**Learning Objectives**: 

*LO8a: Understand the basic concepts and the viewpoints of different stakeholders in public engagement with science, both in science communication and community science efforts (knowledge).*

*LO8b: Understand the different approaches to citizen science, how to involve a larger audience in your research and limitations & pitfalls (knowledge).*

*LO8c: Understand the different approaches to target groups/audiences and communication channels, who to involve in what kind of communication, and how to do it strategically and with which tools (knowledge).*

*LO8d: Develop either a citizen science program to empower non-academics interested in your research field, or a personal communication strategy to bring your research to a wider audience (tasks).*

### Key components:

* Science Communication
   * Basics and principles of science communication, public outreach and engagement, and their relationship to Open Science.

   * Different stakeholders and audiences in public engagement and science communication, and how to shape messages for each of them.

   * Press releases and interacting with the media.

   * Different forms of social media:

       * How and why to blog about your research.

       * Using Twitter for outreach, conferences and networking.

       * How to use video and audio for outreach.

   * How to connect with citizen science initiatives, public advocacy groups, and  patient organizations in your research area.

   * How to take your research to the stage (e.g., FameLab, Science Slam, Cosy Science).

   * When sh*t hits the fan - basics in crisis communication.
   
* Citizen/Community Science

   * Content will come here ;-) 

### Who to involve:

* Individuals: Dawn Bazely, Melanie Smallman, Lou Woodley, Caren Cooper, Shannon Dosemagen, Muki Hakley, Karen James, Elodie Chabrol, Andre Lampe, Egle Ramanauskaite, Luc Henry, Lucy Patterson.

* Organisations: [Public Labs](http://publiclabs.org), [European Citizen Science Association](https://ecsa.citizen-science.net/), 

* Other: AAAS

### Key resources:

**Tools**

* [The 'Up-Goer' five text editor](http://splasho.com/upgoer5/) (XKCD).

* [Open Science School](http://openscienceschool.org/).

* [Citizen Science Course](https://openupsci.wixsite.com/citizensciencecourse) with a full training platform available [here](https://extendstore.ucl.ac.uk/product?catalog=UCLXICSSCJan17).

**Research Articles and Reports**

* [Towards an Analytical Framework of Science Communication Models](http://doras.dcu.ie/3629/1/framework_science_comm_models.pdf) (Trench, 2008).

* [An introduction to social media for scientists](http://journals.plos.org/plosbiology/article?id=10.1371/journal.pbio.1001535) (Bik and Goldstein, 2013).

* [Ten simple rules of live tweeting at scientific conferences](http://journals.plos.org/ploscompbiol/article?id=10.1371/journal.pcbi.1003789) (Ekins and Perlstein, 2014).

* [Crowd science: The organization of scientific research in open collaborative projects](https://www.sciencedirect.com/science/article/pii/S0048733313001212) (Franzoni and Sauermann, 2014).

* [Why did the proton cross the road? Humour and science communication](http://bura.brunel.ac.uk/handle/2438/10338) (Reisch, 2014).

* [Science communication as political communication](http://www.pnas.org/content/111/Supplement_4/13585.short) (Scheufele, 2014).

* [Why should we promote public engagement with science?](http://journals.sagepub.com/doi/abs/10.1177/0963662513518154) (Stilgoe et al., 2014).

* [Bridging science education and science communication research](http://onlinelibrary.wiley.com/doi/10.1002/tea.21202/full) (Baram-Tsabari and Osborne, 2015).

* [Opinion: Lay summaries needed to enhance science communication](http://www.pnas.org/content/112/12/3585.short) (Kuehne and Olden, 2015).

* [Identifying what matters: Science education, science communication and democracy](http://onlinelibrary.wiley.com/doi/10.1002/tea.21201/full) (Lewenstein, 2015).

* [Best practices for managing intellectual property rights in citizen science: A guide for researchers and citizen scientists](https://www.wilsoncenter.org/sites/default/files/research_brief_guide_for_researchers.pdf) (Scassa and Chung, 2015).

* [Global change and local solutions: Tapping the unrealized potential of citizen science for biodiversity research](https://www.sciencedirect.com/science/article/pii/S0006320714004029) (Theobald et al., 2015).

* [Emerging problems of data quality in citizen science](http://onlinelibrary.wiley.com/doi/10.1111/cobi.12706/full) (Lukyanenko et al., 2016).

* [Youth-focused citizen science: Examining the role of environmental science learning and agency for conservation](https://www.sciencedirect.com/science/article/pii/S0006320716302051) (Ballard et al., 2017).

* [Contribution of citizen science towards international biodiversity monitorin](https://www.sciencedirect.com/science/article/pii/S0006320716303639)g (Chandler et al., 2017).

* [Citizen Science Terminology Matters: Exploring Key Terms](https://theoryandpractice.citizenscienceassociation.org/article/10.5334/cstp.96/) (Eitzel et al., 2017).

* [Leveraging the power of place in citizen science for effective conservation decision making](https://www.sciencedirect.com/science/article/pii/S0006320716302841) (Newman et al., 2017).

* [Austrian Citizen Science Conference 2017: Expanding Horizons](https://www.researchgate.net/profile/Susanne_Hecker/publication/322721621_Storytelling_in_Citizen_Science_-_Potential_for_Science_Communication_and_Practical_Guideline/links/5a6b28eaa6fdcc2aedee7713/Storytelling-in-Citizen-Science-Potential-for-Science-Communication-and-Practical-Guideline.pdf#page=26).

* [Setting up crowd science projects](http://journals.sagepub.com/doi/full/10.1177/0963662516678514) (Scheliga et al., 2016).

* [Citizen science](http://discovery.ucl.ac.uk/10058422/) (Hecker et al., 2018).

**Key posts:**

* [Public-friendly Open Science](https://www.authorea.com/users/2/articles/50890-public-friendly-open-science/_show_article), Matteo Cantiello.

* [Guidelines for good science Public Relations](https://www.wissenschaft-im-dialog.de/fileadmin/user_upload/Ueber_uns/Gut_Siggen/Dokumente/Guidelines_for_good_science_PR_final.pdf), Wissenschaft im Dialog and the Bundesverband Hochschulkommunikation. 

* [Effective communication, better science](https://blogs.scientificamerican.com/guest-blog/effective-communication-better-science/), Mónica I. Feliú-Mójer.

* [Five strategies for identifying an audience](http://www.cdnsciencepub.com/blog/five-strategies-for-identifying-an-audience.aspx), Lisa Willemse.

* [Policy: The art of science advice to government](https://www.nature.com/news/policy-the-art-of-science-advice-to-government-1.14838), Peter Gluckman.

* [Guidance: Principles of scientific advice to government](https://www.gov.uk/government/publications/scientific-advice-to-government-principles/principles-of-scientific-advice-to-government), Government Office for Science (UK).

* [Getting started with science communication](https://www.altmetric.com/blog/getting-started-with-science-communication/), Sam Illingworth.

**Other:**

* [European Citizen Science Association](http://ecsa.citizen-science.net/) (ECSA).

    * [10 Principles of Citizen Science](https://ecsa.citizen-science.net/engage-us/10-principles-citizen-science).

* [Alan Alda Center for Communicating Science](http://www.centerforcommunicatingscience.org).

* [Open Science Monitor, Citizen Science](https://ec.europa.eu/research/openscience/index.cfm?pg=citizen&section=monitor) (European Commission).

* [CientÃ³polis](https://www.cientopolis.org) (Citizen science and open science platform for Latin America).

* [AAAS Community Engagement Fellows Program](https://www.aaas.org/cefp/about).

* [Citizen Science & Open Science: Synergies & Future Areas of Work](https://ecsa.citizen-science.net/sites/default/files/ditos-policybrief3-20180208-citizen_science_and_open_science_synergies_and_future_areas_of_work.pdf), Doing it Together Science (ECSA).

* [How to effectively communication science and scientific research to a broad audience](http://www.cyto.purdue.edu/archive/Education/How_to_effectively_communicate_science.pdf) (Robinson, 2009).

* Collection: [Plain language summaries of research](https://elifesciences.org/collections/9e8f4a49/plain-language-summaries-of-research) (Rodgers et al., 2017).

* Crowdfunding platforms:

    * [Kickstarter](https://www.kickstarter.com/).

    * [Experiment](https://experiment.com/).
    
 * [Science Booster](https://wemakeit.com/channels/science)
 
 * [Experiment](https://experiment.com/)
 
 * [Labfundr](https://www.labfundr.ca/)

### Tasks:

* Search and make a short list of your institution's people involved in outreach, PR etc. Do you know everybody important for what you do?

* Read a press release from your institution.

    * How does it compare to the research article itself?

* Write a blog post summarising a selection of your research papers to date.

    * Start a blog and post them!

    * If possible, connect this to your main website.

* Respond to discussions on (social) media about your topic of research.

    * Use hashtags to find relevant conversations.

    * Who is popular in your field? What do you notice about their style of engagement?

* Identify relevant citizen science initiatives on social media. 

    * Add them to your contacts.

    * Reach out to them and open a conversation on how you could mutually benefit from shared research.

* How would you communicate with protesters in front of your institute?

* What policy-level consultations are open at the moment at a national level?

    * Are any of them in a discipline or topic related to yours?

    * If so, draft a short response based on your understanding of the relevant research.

▸ PROBLEM TO SOLVE
Scan the entries above for the line containing "[Alan Alda Center", and copy it and all lines after it exactly, down to and including the line containing "Engagement Fellows Program](https://www.aaas.org/cefp/about).".

▸ OUTPUT
* [Alan Alda Center for Communicating Science](http://www.centerforcommunicatingscience.org).

* [Open Science Monitor, Citizen Science](https://ec.europa.eu/research/openscience/index.cfm?pg=citizen&section=monitor) (European Commission).

* [CientÃ³polis](https://www.cientopolis.org) (Citizen science and open science platform for Latin America).

* [AAAS Community Engagement Fellows Program](https://www.aaas.org/cefp/about).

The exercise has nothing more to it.